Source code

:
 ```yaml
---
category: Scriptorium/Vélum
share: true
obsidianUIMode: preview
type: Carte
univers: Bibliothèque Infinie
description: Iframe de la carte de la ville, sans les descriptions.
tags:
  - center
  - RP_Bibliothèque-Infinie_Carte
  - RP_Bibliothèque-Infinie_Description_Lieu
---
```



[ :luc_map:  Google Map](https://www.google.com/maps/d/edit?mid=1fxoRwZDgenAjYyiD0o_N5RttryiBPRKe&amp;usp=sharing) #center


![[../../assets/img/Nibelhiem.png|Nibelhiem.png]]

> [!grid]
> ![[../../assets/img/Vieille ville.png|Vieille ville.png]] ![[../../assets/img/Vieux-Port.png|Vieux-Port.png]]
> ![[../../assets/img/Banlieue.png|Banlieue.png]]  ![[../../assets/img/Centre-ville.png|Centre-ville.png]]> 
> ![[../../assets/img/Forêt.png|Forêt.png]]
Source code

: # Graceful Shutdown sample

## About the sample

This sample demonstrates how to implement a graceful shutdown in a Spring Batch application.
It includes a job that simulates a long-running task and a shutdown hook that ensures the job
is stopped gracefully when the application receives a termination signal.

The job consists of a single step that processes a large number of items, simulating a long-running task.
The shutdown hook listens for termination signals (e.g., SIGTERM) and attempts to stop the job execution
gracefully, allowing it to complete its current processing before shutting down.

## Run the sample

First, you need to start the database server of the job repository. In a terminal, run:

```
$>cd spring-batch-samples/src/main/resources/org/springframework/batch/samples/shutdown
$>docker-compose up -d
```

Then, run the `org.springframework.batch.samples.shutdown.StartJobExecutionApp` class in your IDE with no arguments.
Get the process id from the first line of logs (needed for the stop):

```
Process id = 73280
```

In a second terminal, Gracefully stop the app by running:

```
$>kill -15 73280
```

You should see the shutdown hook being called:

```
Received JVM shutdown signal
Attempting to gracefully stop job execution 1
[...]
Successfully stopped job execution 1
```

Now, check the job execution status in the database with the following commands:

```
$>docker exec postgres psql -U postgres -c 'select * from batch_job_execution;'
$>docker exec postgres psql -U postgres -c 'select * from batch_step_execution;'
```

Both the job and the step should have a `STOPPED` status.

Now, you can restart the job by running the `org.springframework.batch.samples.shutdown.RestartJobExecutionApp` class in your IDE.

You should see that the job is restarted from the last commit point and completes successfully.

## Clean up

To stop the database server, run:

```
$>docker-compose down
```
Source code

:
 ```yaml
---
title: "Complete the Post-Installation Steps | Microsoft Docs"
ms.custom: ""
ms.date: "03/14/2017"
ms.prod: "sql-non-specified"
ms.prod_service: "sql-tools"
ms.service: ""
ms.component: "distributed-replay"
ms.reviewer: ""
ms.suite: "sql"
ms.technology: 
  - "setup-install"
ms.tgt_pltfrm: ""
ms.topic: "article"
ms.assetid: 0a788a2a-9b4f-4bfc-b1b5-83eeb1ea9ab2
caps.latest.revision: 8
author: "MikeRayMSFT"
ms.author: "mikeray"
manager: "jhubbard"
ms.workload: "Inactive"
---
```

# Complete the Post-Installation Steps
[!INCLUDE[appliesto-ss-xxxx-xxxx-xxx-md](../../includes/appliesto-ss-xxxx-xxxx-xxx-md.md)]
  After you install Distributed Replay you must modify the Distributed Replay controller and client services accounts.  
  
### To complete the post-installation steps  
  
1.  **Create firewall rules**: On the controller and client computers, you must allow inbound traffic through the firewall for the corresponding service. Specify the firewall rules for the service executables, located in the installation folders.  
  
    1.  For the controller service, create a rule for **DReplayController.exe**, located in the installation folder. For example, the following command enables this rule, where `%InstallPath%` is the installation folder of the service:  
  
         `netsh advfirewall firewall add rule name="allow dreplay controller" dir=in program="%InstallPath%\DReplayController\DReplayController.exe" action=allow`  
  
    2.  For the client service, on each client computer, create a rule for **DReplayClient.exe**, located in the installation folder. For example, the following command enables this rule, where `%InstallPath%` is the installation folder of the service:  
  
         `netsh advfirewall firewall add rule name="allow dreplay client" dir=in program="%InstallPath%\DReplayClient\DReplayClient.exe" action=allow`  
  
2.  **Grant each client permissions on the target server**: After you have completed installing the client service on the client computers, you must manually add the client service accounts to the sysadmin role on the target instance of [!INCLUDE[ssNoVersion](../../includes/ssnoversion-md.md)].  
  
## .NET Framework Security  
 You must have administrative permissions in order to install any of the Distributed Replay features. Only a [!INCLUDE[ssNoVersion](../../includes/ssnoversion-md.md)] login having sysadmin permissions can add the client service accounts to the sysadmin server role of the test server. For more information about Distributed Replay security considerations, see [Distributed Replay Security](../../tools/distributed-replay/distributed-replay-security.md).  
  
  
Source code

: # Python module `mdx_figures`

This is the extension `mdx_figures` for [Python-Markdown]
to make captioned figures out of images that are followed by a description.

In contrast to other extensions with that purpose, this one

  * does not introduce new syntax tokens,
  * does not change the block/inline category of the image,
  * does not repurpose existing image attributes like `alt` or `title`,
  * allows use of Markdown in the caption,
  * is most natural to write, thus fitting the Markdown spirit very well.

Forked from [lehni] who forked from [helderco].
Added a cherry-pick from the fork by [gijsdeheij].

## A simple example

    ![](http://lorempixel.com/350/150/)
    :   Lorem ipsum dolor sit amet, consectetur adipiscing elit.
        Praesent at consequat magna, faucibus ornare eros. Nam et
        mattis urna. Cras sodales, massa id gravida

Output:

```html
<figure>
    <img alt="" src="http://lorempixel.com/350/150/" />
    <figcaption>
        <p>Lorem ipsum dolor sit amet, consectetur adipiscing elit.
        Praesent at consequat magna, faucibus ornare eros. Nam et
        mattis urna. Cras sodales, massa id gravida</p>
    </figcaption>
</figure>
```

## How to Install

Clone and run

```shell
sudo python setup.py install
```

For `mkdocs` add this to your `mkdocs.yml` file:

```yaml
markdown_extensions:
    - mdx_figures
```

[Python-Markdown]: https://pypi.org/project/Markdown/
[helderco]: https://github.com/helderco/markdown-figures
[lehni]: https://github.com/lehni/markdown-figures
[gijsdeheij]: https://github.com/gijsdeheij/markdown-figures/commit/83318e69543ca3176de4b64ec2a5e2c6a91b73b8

# # # # #

## AIM OF THE TASK
Your answer should be exactly the lines of the data above, from the first through the line containing "The shutdown hook listens".

## SOLUTION TO THIS EXERCISE
Source code

:
 ```yaml
---
category: Scriptorium/Vélum
share: true
obsidianUIMode: preview
type: Carte
univers: Bibliothèque Infinie
description: Iframe de la carte de la ville, sans les descriptions.
tags:
  - center
  - RP_Bibliothèque-Infinie_Carte
  - RP_Bibliothèque-Infinie_Description_Lieu
---
```



[ :luc_map:  Google Map](https://www.google.com/maps/d/edit?mid=1fxoRwZDgenAjYyiD0o_N5RttryiBPRKe&amp;usp=sharing) #center


![[../../assets/img/Nibelhiem.png|Nibelhiem.png]]

> [!grid]
> ![[../../assets/img/Vieille ville.png|Vieille ville.png]] ![[../../assets/img/Vieux-Port.png|Vieux-Port.png]]
> ![[../../assets/img/Banlieue.png|Banlieue.png]]  ![[../../assets/img/Centre-ville.png|Centre-ville.png]]> 
> ![[../../assets/img/Forêt.png|Forêt.png]]
Source code

: # Graceful Shutdown sample

## About the sample

This sample demonstrates how to implement a graceful shutdown in a Spring Batch application.
It includes a job that simulates a long-running task and a shutdown hook that ensures the job
is stopped gracefully when the application receives a termination signal.

The job consists of a single step that processes a large number of items, simulating a long-running task.
The shutdown hook listens for termination signals (e.g., SIGTERM) and attempts to stop the job execution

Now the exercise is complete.